The senior linebacker has been doing a lot of reflecting recently, and as the penultimate game of his Navy career - Saturday’s date with Army at Lincoln Financial Field in Philadelphia - draws closer, Pospisil is as sure of that decision now as he was back then.

“My hopes and dreams could have never even come close to what life has been like here for me,” he said. “I’ve been extremely blessed, first and foremost with the people that are around me and the lifelong friends I’ve made - family members really. That’s something that I’ll always hold dear, and then on top of that just being able to play this game and having some success.”

It wasn’t just the opportunity to play Football Bowl Subdivision football that attracted Pospisil - who didn’t garner much interest from other top-level schools - to Annapolis.
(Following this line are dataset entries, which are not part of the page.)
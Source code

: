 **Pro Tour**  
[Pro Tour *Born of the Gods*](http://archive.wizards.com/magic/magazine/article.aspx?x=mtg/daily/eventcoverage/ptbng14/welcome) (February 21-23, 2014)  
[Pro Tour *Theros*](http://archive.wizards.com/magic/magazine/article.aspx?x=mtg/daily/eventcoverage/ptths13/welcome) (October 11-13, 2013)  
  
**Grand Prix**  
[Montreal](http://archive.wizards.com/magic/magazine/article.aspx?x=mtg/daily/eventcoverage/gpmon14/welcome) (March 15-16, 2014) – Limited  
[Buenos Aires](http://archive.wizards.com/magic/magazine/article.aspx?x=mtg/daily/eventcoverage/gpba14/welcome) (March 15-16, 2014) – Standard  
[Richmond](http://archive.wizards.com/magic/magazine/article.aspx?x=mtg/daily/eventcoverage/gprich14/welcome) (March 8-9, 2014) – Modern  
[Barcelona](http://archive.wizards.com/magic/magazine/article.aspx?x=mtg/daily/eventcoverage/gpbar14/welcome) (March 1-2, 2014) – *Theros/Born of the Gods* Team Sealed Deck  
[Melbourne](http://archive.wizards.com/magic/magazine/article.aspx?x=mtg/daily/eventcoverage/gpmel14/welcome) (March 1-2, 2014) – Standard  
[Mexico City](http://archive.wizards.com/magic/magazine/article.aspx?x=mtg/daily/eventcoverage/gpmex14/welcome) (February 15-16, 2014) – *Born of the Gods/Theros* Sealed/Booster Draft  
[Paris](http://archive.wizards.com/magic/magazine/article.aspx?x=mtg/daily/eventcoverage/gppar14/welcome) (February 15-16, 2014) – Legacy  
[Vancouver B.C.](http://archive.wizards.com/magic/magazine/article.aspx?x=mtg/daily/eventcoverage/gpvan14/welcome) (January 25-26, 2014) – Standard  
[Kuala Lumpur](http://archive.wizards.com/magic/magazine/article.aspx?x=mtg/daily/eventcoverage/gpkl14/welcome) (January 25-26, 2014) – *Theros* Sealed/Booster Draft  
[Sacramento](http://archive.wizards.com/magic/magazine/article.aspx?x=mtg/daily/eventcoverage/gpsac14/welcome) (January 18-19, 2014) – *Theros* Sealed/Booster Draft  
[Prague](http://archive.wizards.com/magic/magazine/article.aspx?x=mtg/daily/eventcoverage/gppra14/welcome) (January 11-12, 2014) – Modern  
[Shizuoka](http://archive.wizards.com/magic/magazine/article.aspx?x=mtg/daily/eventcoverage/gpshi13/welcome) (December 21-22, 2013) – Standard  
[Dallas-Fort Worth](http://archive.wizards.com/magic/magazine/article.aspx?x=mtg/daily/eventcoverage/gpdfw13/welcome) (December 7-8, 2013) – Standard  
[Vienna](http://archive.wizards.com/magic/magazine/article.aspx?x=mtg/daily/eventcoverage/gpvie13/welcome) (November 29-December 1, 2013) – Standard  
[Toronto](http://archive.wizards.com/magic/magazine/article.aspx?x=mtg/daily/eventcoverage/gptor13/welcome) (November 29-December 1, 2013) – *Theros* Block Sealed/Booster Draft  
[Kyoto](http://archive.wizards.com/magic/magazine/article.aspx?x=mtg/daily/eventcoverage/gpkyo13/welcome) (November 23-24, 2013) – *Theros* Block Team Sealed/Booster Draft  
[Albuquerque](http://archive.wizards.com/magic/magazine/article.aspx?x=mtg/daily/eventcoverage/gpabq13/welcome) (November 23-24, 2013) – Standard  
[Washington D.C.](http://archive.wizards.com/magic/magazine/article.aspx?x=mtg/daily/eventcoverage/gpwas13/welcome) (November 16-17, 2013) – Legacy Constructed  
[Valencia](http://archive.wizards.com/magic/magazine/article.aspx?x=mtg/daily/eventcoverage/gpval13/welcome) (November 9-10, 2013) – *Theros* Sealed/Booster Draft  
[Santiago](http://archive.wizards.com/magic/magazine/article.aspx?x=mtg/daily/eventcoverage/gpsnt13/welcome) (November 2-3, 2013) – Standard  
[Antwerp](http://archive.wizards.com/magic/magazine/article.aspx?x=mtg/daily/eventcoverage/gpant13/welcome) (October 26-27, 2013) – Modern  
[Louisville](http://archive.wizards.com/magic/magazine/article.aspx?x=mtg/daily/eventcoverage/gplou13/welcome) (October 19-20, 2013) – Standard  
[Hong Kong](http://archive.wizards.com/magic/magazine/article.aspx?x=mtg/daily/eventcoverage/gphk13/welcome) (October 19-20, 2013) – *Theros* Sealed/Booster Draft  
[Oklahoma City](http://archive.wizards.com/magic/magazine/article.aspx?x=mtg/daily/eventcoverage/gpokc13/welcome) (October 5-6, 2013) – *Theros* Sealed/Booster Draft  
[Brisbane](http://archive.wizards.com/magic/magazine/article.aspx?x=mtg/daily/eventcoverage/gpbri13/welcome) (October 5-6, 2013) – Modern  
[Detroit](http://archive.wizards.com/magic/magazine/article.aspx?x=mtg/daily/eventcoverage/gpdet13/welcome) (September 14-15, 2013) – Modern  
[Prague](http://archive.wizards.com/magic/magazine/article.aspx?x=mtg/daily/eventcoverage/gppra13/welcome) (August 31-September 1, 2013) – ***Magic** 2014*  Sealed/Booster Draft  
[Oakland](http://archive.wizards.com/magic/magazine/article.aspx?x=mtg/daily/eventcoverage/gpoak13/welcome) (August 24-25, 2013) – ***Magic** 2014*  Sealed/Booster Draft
His grandfather graduated from the academy in 1957, and the idea of serving had always interested him.

The son of a pastor, Pospisil is ingrained with a strong faith that drives his daily life, especially his penchant for community service. Pospisil is active in a weekly Bible study group that is popular among players and, for the second year, is spearheading a fundraising effort to buy Christmas gifts for needy families in the Annapolis area.
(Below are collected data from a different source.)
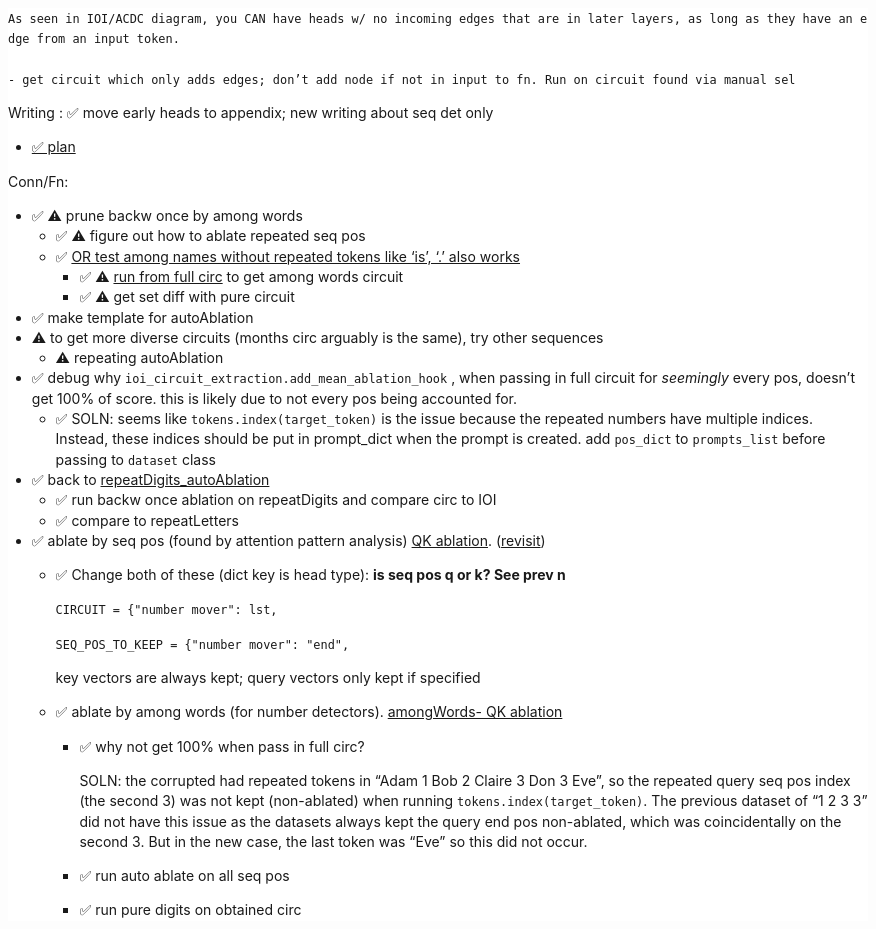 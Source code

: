     As seen in IOI/ACDC diagram, you CAN have heads w/ no incoming edges that are in later layers, as long as they have an edge from an input token.
    
    - get circuit which only adds edges; don’t add node if not in input to fn. Run on circuit found via manual sel

Writing :  ✅ move early heads to appendix; new writing about seq det only

- [✅ plan](../../Brainstorming%20Notes%203f11ad066e9b4a07b4eac05b6b2474c4/_Brainstorm%20plans%20(chrono)%20a93e919e5bff4109bf54f6d3febb05c4/23%2010%2021-%20Plan%2004b6844e61624b28a654df94ee7e7a40.md)

Conn/Fn: 

- ✅ ⚠️ prune backw once by among words
    - ✅ ⚠️ figure out how to ablate repeated seq pos
    - ✅ [OR test among names without repeated tokens like ‘is’, ‘.’ also works](https://colab.research.google.com/drive/1E1afH63aiKqTp9fqn3hnun1EwErZXzRt#scrollTo=3M6ZKSyJtOAE&line=1&uniqifier=1)
        - ✅ ⚠️ [run from full circ](https://colab.research.google.com/drive/1E1afH63aiKqTp9fqn3hnun1EwErZXzRt#scrollTo=Oq0svFCVsp7N&line=14&uniqifier=1) to get among words circuit
        - ✅ ⚠️ get set diff with pure circuit
- ✅ make template for autoAblation
- ⚠️ to get more diverse circuits (months circ arguably is the same), try other sequences
    - ⚠️ repeating autoAblation
- ✅ debug why `ioi_circuit_extraction.add_mean_ablation_hook` , when passing in full circuit for *seemingly* every pos, doesn’t get 100% of score. this is likely due to not every pos being accounted for.
    - ✅ SOLN: seems like `tokens.index(target_token)` is the issue because the repeated numbers have multiple indices. Instead, these indices should be put in prompt_dict when the prompt is created. add `pos_dict` to `prompts_list` before passing to `dataset` class
- ✅ back to [repeatDigits_autoAblation](../../Expm%20Results-%20NAACL%208de8fe5b943641ec92c4496843189d36/repeatDigits_autoAblation%206d3119d544f24f938eb4abe0016e9503.md)
    - ✅ run backw once ablation on repeatDigits and compare circ to IOI
    - ✅ compare to repeatLetters
- ✅ ablate by seq pos (found by attention pattern analysis) [QK ablation](../../Expm%20Results-%20NAACL%208de8fe5b943641ec92c4496843189d36/QK%20ablation%20f9f1b2ff2d944674a98e5b872acd5009.md). ([revisit](../Done%20b715c92198314529880806d9f206803d.md))
    - ✅ Change both of these (dict key is head type): **is seq pos q or k? See prev n**
        
        `CIRCUIT = {"number mover": lst,`
        
        `SEQ_POS_TO_KEEP = {"number mover": "end",`
        
        key vectors are always kept; query vectors only kept if specified
        
    - ✅ ablate by among words (for number detectors). [amongWords- QK ablation](../../Expm%20Results-%20NAACL%208de8fe5b943641ec92c4496843189d36/amongWords-%20QK%20ablation%20a6648bdac8b14573880294c84ead3474.md)
        - ✅ why not get 100% when pass in full circ?
            
            SOLN: the corrupted had repeated tokens in “Adam 1 Bob 2 Claire 3 Don 3 Eve”, so the repeated query seq pos index (the second 3) was not kept (non-ablated) when running `tokens.index(target_token)`. The previous dataset of “1 2 3 3” did not have this issue as the datasets always kept the query end pos non-ablated, which was coincidentally on the second 3. But in the new case, the last token was “Eve” so this did not occur.
            
        - ✅ run auto ablate on all seq pos
        - ✅ run pure digits on obtained circ
             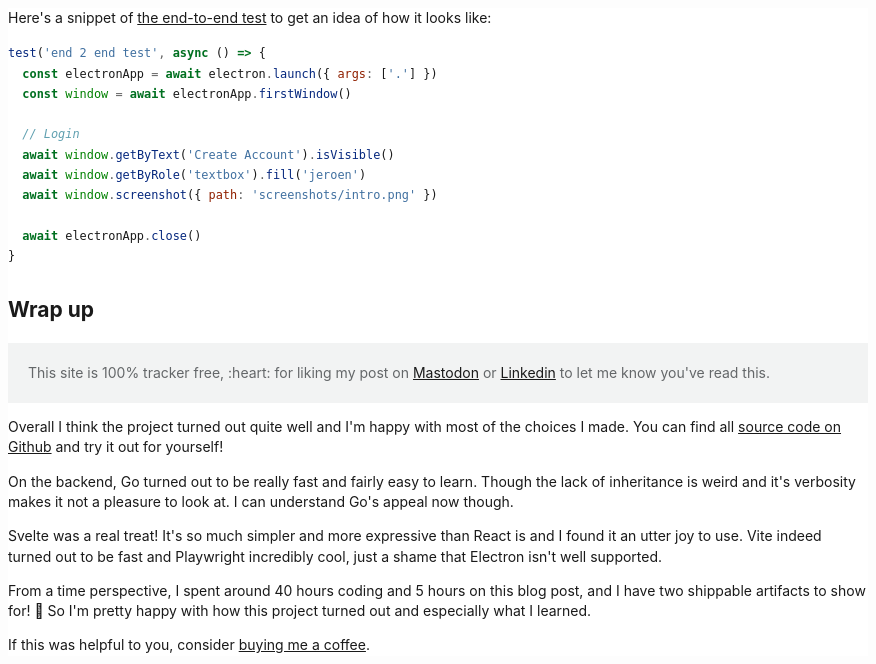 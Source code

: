 Here's a snippet of [the end-to-end test](https://github.com/JeroenMols/tasks/blob/main/frontend/tests/end2end.spec.js) to get an idea of how it looks like:

```js
test('end 2 end test', async () => {
  const electronApp = await electron.launch({ args: ['.'] })
  const window = await electronApp.firstWindow()

  // Login
  await window.getByText('Create Account').isVisible()
  await window.getByRole('textbox').fill('jeroen')
  await window.screenshot({ path: 'screenshots/intro.png' })

  await electronApp.close()
}
```

## Wrap up

<p style="color: #646769; background: #f2f3f3; padding: 20px;">This site is 100% tracker free, :heart: for liking my post on <a href="https://androiddev.social/@Jeroenmols/110770683160145866">Mastodon</a> or <a href="https://www.linkedin.com/posts/jeroenmols_fullstack-android-dns-activity-7089323809362604032-Tu2C?utm_source=share&utm_medium=member_desktop">Linkedin</a> to let me know you've read this.</p>

Overall I think the project turned out quite well and I'm happy with most of the choices I made. You can find all [source code on Github](https://github.com/JeroenMols/tasks) and try it out for yourself!

On the backend, Go turned out to be really fast and fairly easy to learn. Though the lack of inheritance is weird and it's verbosity makes it not a pleasure to look at. I can understand Go's appeal now though.

Svelte was a real treat! It's so much simpler and more expressive than React is and I found it an utter joy to use. Vite indeed turned out to be fast and Playwright incredibly cool, just a shame that Electron isn't well supported.

From a time perspective, I spent around 40 hours coding and 5 hours on this blog post, and I have two shippable artifacts to show for! 🙌 So I'm pretty happy with how this project turned out and especially what I learned.

If this was helpful to you, consider [buying me a coffee](https://www.buymeacoffee.com/jeroen).
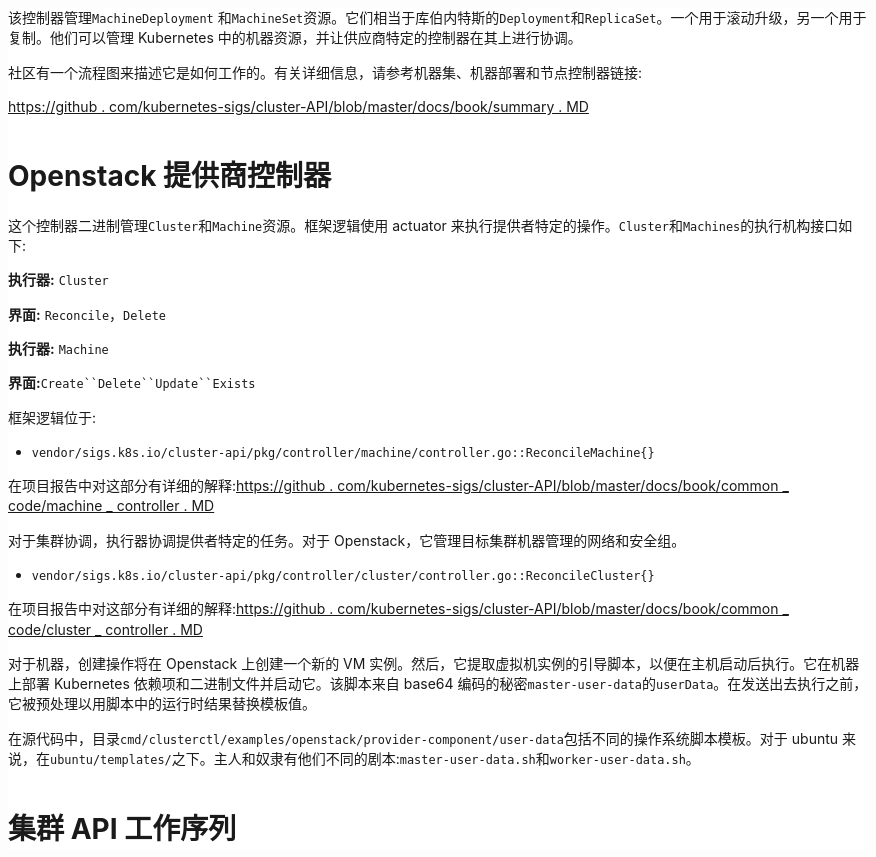 该控制器管理`MachineDeployment` 和`MachineSet`资源。它们相当于库伯内特斯的`Deployment`和`ReplicaSet`。一个用于滚动升级，另一个用于复制。他们可以管理 Kubernetes 中的机器资源，并让供应商特定的控制器在其上进行协调。

社区有一个流程图来描述它是如何工作的。有关详细信息，请参考机器集、机器部署和节点控制器链接:

[https://github . com/kubernetes-sigs/cluster-API/blob/master/docs/book/summary . MD](https://github.com/kubernetes-sigs/cluster-api/blob/master/docs/book/SUMMARY.md)

# Openstack 提供商控制器

这个控制器二进制管理`Cluster`和`Machine`资源。框架逻辑使用 actuator 来执行提供者特定的操作。`Cluster`和`Machines`的执行机构接口如下:

**执行器:** `Cluster`

**界面:** `Reconcile`，`Delete`

**执行器:** `Machine`

**界面:**`Create``Delete``Update``Exists`

框架逻辑位于:

*   `vendor/sigs.k8s.io/cluster-api/pkg/controller/machine/controller.go::ReconcileMachine{}`

在项目报告中对这部分有详细的解释:[https://github . com/kubernetes-sigs/cluster-API/blob/master/docs/book/common _ code/machine _ controller . MD](https://github.com/kubernetes-sigs/cluster-api/blob/master/docs/book/common_code/machine_controller.md)

对于集群协调，执行器协调提供者特定的任务。对于 Openstack，它管理目标集群机器管理的网络和安全组。

*   `vendor/sigs.k8s.io/cluster-api/pkg/controller/cluster/controller.go::ReconcileCluster{}`

在项目报告中对这部分有详细的解释:[https://github . com/kubernetes-sigs/cluster-API/blob/master/docs/book/common _ code/cluster _ controller . MD](https://github.com/kubernetes-sigs/cluster-api/blob/master/docs/book/common_code/cluster_controller.md)

对于机器，创建操作将在 Openstack 上创建一个新的 VM 实例。然后，它提取虚拟机实例的引导脚本，以便在主机启动后执行。它在机器上部署 Kubernetes 依赖项和二进制文件并启动它。该脚本来自 base64 编码的秘密`master-user-data`的`userData`。在发送出去执行之前，它被预处理以用脚本中的运行时结果替换模板值。

在源代码中，目录`cmd/clusterctl/examples/openstack/provider-component/user-data`包括不同的操作系统脚本模板。对于 ubuntu 来说，在`ubuntu/templates/`之下。主人和奴隶有他们不同的剧本:`master-user-data.sh`和`worker-user-data.sh`。

# 集群 API 工作序列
“When it’s all said and done, life really boils down for me into one thing, and that’s developing loving relationships,” Pospisil said. “At the end of your life, what kind of friend were you? What kind of citizen of the community were you? Did you take the chances you were afforded to help people out? Those things that we have done forge relationships even more so and takes us out. We’ve been given this awesome platform to use.”

It is that kind of attitude that has raised Pospisil’s reputation within the academy. Not only is he looked up to on the football team - he was a unanimous selection for defensive team captain this year - but he is a leader within the Brigade as well, having recently been named company commander of the 28th Company for the second semester.

“Some guys are still learning how to manage their time,” coach Ken Niumatalolo said. “They can’t balance all three. People like Ross do a great job of balancing the academics, military and athletic aspects. I’m hoping others will follow his lead.”

It wasn’t always that way for Pospisil. As a sophomore in 2007, he was thrust into the starting lineup by a season-ending injury to Clint Sovie. But he wasn’t ready for it — he went a three-game stretch without recording a tackle — and, combined with his classes revving up, he found himself overwhelmed.

But Pospisil rededicated himself to the film room and closely watched the older linebackers on the team.

“I remember thinking, ‘Man, how do these guys make it all four years?’ ” Pospisil said. “It’s really just taking each day on its own, and the people around you will keep you going. I was just trying to learn from them — not only about the X’s and O’s and their demeanor of play, but just life here.”

Later that season, he exploded for 20 tackles against Northern Illinois, and the 6-foot, 227-pounder has been a force on the field for the Midshipmen ever since. Easily Navy’s leading tackler, he is poised to record 100 tackles for the second straight season and was picked Thursday to play in the East-West Shrine Game.

While his skills as a football player have peaked at a favorable time, Pospisil hopes that his other gifts have made a stronger impression.

“It had always been just a hope of mine that I can be there for anybody. The capacity I can be there to encourage people, I feel that’s something I’ve been called to do, especially with all that goes on with life around here,” he said. “That’s really the bottom line in a lot of ways. Down the road, wins and losses aren’t going to be remembered as much as opportunities we’ve had with each other. Those are the kinds of lasting things.”